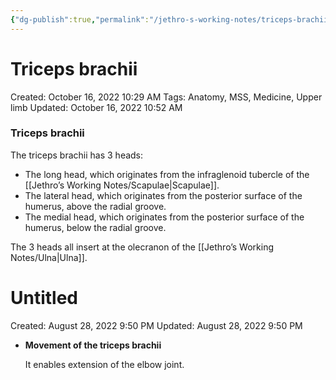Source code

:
 ```yaml
---
{"dg-publish":true,"permalink":"/jethro-s-working-notes/triceps-brachii/","dgPassFrontmatter":true}
---
```



# Triceps brachii

Created: October 16, 2022 10:29 AM
Tags: Anatomy, MSS, Medicine, Upper limb
Updated: October 16, 2022 10:52 AM

### Triceps brachii

The triceps brachii has 3 heads:

- The long head, which originates from the infraglenoid tubercle of the [[Jethro’s Working Notes/Scapulae\|Scapulae]].
- The lateral head, which originates from the posterior surface of the humerus, above the radial groove.
- The medial head, which originates from the posterior surface of the humerus, below the radial groove.

The 3 heads all insert at the olecranon of the [[Jethro’s Working Notes/Ulna\|Ulna]].


<div class="transclusion internal-embed is-loaded"><div class="markdown-embed">





# Untitled

Created: August 28, 2022 9:50 PM
Updated: August 28, 2022 9:50 PM

</div></div>


- **********************************************Movement of the triceps brachii**********************************************
    
    It enables extension of the elbow joint.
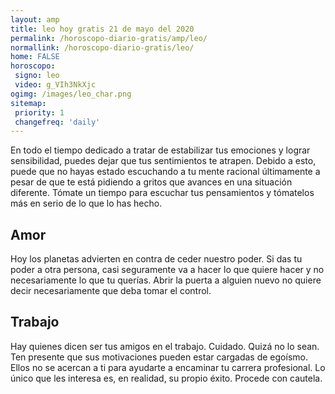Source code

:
 ```yaml
---
layout: amp
title: leo hoy gratis 21 de mayo del 2020 
permalink: /horoscopo-diario-gratis/amp/leo/
normallink: /horoscopo-diario-gratis/leo/
home: FALSE
horoscopo:
 signo: leo
 video: g_VIh3NkXjc
ogimg: /images/leo_char.png
sitemap:
 priority: 1
 changefreq: 'daily'
---
```



En todo el tiempo dedicado a tratar de estabilizar tus emociones y lograr sensibilidad, puedes dejar que tus sentimientos te atrapen. Debido a esto, puede que no hayas estado escuchando a tu mente racional últimamente a pesar de que te está pidiendo a gritos que avances en una situación diferente. Tómate un tiempo para escuchar tus pensamientos y tómatelos más en serio de lo que lo has hecho.

## Amor

Hoy los planetas advierten en contra de ceder nuestro poder. Si das tu poder a otra persona, casi seguramente va a hacer lo que quiere hacer y no necesariamente lo que tu querías. Abrir la puerta a alguien nuevo no quiere decir necesariamente que deba tomar el control.

## Trabajo

Hay quienes dicen ser tus amigos en el trabajo. Cuidado. Quizá no lo sean. Ten presente que sus motivaciones pueden estar cargadas de egoísmo. Ellos no se acercan a ti para ayudarte a encaminar tu carrera profesional. Lo único que les interesa es, en realidad, su propio éxito. Procede con cautela.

********

## Task to complete
Up to and including the line with "The 3 heads", repeat every line from the top of the entries exactly, but not the pictures.

## Answer box
Source code

:
 ```yaml
---
{"dg-publish":true,"permalink":"/jethro-s-working-notes/triceps-brachii/","dgPassFrontmatter":true}
---
```



# Triceps brachii

Created: October 16, 2022 10:29 AM
Tags: Anatomy, MSS, Medicine, Upper limb
Updated: October 16, 2022 10:52 AM

### Triceps brachii

The triceps brachii has 3 heads:

- The long head, which originates from the infraglenoid tubercle of the [[Jethro’s Working Notes/Scapulae\|Scapulae]].
- The lateral head, which originates from the posterior surface of the humerus, above the radial groove.
- The medial head, which originates from the posterior surface of the humerus, below the radial groove.

The 3 heads all insert at the olecranon of the [[Jethro’s Working Notes/Ulna\|Ulna]].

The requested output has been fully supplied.